Incrementally salvaging stateVersion

Edit: Proposal on hold; see update.


system.stateVersion is widely acknowledged to be an imperfect thing. I’d like to propose incrementally augmenting it with a less imperfect thing.

Problems I want to address:

  1. Users, new and old, perennially want to update system.stateVersion. We can tell them not to until we’re blue in the face, but there’s a certain kind of OCD computer toucher who simply cannot allow anything that looks like a date in their system config to be more than a year old; and the NixOS community has, I would wager, more than the base rate of such users. Some have suggested we mollify these users by making stateVersion not look like a date, but I think that’s letting the tail wag the dog. It’s not entirely unreasonable to want to migrate your system state periodically to conform to current best practices. The biggest problem with actually doing so is that:
  2. The effects of system.stateVersion are opaque. The number of modules that use it is in the dozens — not impossible to manually review, especially given that many of those modules you can know are not relevant to your system, but enough to make it possible for something to slip through if you are less than maximally careful. And even if you are careful:
  3. Updating system.stateVersion is all-or-nothing. You have to migrate the data for every module that uses it at once, which increases both the risk of getting it wrong and the cost of doing it at all. AFAIK, there are no intermodule dependencies using system.stateVersion — no module assumes that another module will operate in a certain way because of the current value of system.stateVersion — so there’s no reason for it to be this way, other than avoiding the clutter of a lot of individual stateVersion definitions.
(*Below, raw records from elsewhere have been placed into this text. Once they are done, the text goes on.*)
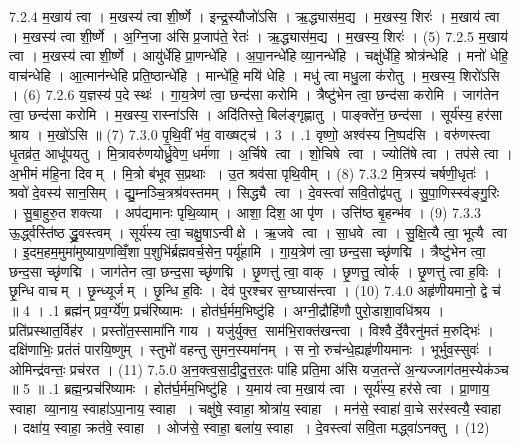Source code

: 7.2.4
म॒खाय॑ त्वा । म॒खस्य॑ त्वा शी॒र्ष्णे । इन्द्र॒स्यौजो॑ऽसि । ऋ॒द्ध्यास॑म॒द्य । म॒खस्य॒ शिरः॑ । म॒खाय॑ त्वा । म॒खस्य॑ त्वा शी॒र्ष्णे । अ॒ग्नि॒जा अ॑सि प्र॒जाप॑ते॒ रेतः॑ । ऋ॒द्ध्यास॑म॒द्य । म॒खस्य॒ शिरः॑ । (5)
7.2.5
म॒खाय॑ त्वा । म॒खस्य॑ त्वा शी॒र्ष्णे । आयु॑र्धेहि प्रा॒णन्धे॑हि । अ॒पा॒नन्धे॑हि व्या॒नन्धे॑हि । चक्षु॑र्धेहि॒ श्रोत्र॑न्धेहि । मनो॑ धेहि॒ वाच॑न्धेहि । आ॒त्मान॑न्धेहि प्रति॒ष्ठान्धे॑हि । मान्धे॑हि॒ मयि॑ धेहि । मधु॑ त्वा मधु॒ला क॑रोतु । म॒खस्य॒ शिरो॑ऽसि । (6)
7.2.6
य॒ज्ञस्य॑ प॒दे स्थः॑ । गा॒य॒त्रेण॑ त्वा॒ छन्द॑सा करोमि । त्रैष्टु॑भेन त्वा॒ छन्द॑सा करोमि । जाग॑तेन त्वा॒ छन्द॑सा करोमि । म॒खस्य॒ रास्ना॑ऽसि । अदि॑तिस्ते॒ बिल॑ङ्गृह्णातु । पाङ्क्ते॑न॒ छन्द॑सा । सूर्य॑स्य॒ हर॑सा श्राय । म॒खो॑ऽसि ॥ (7)
7.3.0
पृ॒थि॒वीं भ॑व॒ वाख्षट्च॑ । 3 ।
.1
वृष्णो॒ अश्व॑स्य नि॒ष्पद॑सि । वरु॑णस्त्वा धृ॒तव्र॑त॒ आधू॑पयतु । मि॒त्रावरु॑णयोर्ध्रु॒वेण॒ धर्म॑णा । अ॒र्चिषे त्वा । शो॒चिषे त्वा । ज्योति॑षे त्वा । तप॑से त्वा । अ॒भीमं म॑हि॒ना दिवम् । मि॒त्रो ब॑भूव स॒प्रथाः । उ॒त श्रव॑सा पृथि॒वीम् । (8)
7.3.2
मि॒त्रस्य॑ चर्\mbox{}षणी॒धृतः॑ । श्रवो॑ दे॒वस्य॑ सान॒सिम् । द्यु॒म्नञ्चि॒त्रश्र॑वस्तमम् । सिद्ध्यै त्वा । दे॒वस्त्वा॑ सवि॒तोद्व॑पतु । सु॒पा॒णिस्स्व॑ङ्गु॒रिः । सु॒बा॒हुरु॒त शक्त्या । अप॑द्यमानः पृथि॒व्याम् । आशा॒ दिश॒ आ पृ॑ण । उत्ति॑ष्ठ बृ॒हन्भ॑व । (9)
7.3.3
ऊ॒र्द्ध्वस्ति॑ष्ठ द्ध्रु॒वस्त्वम् । सूर्य॑स्य त्वा॒ चक्षु॒षाऽन्वीक्षे । ऋ॒जवे त्वा । सा॒धवे त्वा । सु॒क्षि॒त्यै त्वा॒ भूत्यै त्वा । इ॒दम॒हम॒मुमा॑मुष्याय॒णव्विँ॒शा प॒शुभि॑र्ब्रह्मवर्च॒सेन॒ पर्यू॑हामि । गा॒य॒त्रेण॑ त्वा॒ छन्द॒सा च्छृ॑णद्मि । त्रैष्टु॑भेन त्वा॒ छन्द॒सा च्छृ॑णद्मि । जाग॑तेन त्वा॒ छन्द॒सा च्छृ॑णद्मि । छृ॒णत्तु॑ त्वा॒ वाक् । छृ॒णत्तु॒ त्वोर्क् । छृ॒णत्तु॑ त्वा ह॒विः । छृ॒न्धि वाचम् । छृ॒न्ध्यूर्जम् । छृ॒न्धि ह॒विः । देव॑ पुरश्चर स॒ग्घ्यास॑न्त्वा । (10)
7.4.0
अहृ॑णीयमानो॒ द्वे च॑ ॥ 4 ।
.1
ब्रह्म॑न् प्रव॒र्ग्ये॑ण॒ प्रच॑रिष्यामः । होत॑र्घ॒र्मम॒भिष्टु॑हि । अग्नी॒द्रौहि॑णौ पुरो॒डाशा॒वधि॑श्रय । प्रति॑प्रस्थात॒र्विह॑र । प्रस्तो॑त॒स्सामा॑नि गाय । यजु॑र्युक्त॒ साम॑भि॒राक्त॑खन्त्वा । विश्वैर्दे॒वैरनु॑मतं म॒रुद्भिः॑ । दक्षि॑णाभिः॒ प्रत॑तं पारयि॒ष्णुम् । स्तुभो॑ वहन्तु सुमन॒स्यमा॑नम् । स नो॒ रुच॑न्धे॒ह्यहृ॑णीयमानः । भूर्भुव॒स्सुवः॑ । ओमिन्द्र॑वन्तः॒ प्रच॑रत । (11)
7.5.0
अ॒न॒क्त्व॒सा॒दी॒दु॒त्त॒र॒तः पा॑हि प्रति॒मा अ॑सि यज॒तन्ते॑ अ॒न्यज्जाग॑तम॒स्येक॑ञ्च ॥ 5 ॥
.1
ब्रह्म॒न्प्रच॑रिष्यामः । होत॑र्घ॒र्मम॒भिष्टु॑हि । य॒माय॑ त्वा म॒खाय॑ त्वा । सूर्य॑स्य॒ हर॑से त्वा । प्रा॒णाय॒ स्वाहा व्या॒नाय॒ स्वाहा॑ऽपा॒नाय॒ स्वाहा । चक्षु॑षे॒ स्वाहा॒ श्रोत्रा॑य॒ स्वाहा । मन॑से॒ स्वाहा॑ वा॒चे सर॑स्वत्यै॒ स्वाहा । दक्षा॑य॒ स्वाहा॒ क्रत॑वे॒ स्वाहा । ओज॑से॒ स्वाहा॒ बला॑य॒ स्वाहा । दे॒वस्त्वा॑ सवि॒ता मद्ध्वा॑ऽनक्तु । (12)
I’d like to get some support for doing the following:

  • Declare a new option system.moduleStateVersions of type attrsOf int. Nothing should depend on this option, and it’ll only be really useful once we’ve done more work, but we can create it now.
  • On a per-module basis, for modules that use or want to start using system.stateVersion, use the following pattern:
    • Declare a new stateVersion option for that module (services.whatever.stateVersion) of type int. It should take a default value that depends on system.stateVersion. Nothing else in the module may depend on system.stateVersion. Everything you want to version depends on the module-local stateVersion instead. (Edit: Original credit to @ElvishJerricco for seeding this idea in my brain a year ago, apparently.)
    • Inside the config = lib.mkIf cfg.enable block, set system.moduleStateVersions."services.whatever" = cfg.stateVersion;.
  • Put the above in the NixOS documentation.

Example module:

{ config, lib, pkgs, ... }:
let
  cfg = config.services.whatever;
in
{
  options.services.whatever = {
    enable = lib.mkEnableOption "whatever";
    # or: stateVersion = lib.mkStateVersionOption "the whatever service" config [ "23.11" "25.05" "26.05" ];
    stateVersion = lib.mkOption {
      description = ''
        Versions the format of persistent state used by the whatever
        service. Changing this value requires understanding the
        module well enough to be able to migrate this state by hand.
      '';
      type = lib.types.int;
      default = lib.lists.findFirstIndex (lib.versionOlder config.system.stateVersion) 3 [ "23.11" "25.05" "26.05" ];
      defaultText = ''
        Depends on system.stateVersion:
          if >= 26.05: 3
          if >= 25.05: 2
          if >= 23.11: 1
          otherwise: 0
      '';
    };
  };

  config = lib.mkIf cfg.enable {
    systemd.services.whatever = {
      # ...
      something = if cfg.stateVersion >= 3 then "newest" else "legacy";
      somethingElse = if cfg.stateVersion >= 1 then "modern-ish" else "really-old";
    };
    system.moduleStateVersions."services.whatever" = cfg.stateVersion;
  };
}

Doing this incrementally immediately solves problem 3 for the modules that have been incrementally updated. By setting services.whatever.stateVersion themselves, users have a way to locally migrate modules one at a time instead of being forced into doing it all at once. Clutter is still avoided in the default case because these options take their default from system.stateVersion.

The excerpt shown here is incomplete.